##### The records

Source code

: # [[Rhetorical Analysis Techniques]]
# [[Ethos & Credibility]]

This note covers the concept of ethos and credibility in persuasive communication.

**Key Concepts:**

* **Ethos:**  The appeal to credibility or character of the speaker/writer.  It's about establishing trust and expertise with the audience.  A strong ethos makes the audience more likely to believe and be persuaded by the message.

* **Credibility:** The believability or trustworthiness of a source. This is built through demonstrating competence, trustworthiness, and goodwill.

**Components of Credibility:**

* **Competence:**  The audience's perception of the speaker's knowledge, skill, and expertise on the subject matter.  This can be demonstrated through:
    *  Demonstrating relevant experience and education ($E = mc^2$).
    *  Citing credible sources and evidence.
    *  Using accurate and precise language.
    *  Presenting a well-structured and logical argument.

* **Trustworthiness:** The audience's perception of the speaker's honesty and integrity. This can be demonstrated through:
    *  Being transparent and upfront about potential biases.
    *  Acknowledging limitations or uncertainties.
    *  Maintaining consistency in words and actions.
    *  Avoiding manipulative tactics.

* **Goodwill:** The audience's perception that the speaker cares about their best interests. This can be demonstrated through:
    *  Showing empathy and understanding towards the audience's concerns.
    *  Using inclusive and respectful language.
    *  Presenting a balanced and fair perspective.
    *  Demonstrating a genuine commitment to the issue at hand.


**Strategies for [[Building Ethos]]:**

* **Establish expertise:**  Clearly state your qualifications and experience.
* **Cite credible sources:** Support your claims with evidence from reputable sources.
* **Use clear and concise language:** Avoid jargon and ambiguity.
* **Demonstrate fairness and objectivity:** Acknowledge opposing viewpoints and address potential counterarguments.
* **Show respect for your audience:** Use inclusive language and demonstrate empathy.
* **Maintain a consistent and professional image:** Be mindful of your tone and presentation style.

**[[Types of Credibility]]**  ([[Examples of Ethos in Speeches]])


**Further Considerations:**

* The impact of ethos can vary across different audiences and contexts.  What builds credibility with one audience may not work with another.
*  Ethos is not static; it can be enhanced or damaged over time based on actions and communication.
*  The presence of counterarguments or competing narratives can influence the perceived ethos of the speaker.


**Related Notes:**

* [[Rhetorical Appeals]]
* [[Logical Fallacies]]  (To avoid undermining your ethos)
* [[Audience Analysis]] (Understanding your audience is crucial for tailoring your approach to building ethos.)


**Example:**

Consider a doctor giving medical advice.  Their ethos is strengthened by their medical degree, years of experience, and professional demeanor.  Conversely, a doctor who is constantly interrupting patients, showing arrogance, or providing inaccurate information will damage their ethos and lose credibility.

##########

> **Required work**
Retype exactly the lines from the first line of the records above through the line containing "and presentation style.", both included, and nothing else.

> **Output for this task**
Source code

: # [[Rhetorical Analysis Techniques]]
# [[Ethos & Credibility]]

This note covers the concept of ethos and credibility in persuasive communication.

**Key Concepts:**

* **Ethos:**  The appeal to credibility or character of the speaker/writer.  It's about establishing trust and expertise with the audience.  A strong ethos makes the audience more likely to believe and be persuaded by the message.

* **Credibility:** The believability or trustworthiness of a source. This is built through demonstrating competence, trustworthiness, and goodwill.

**Components of Credibility:**

* **Competence:**  The audience's perception of the speaker's knowledge, skill, and expertise on the subject matter.  This can be demonstrated through:
    *  Demonstrating relevant experience and education ($E = mc^2$).
    *  Citing credible sources and evidence.
    *  Using accurate and precise language.
    *  Presenting a well-structured and logical argument.

* **Trustworthiness:** The audience's perception of the speaker's honesty and integrity. This can be demonstrated through:
    *  Being transparent and upfront about potential biases.
    *  Acknowledging limitations or uncertainties.
    *  Maintaining consistency in words and actions.
    *  Avoiding manipulative tactics.

* **Goodwill:** The audience's perception that the speaker cares about their best interests. This can be demonstrated through:
    *  Showing empathy and understanding towards the audience's concerns.
    *  Using inclusive and respectful language.
    *  Presenting a balanced and fair perspective.
    *  Demonstrating a genuine commitment to the issue at hand.


**Strategies for [[Building Ethos]]:**

* **Establish expertise:**  Clearly state your qualifications and experience.
* **Cite credible sources:** Support your claims with evidence from reputable sources.
* **Use clear and concise language:** Avoid jargon and ambiguity.
* **Demonstrate fairness and objectivity:** Acknowledge opposing viewpoints and address potential counterarguments.
* **Show respect for your audience:** Use inclusive language and demonstrate empathy.
* **Maintain a consistent and professional image:** Be mindful of your tone and presentation style.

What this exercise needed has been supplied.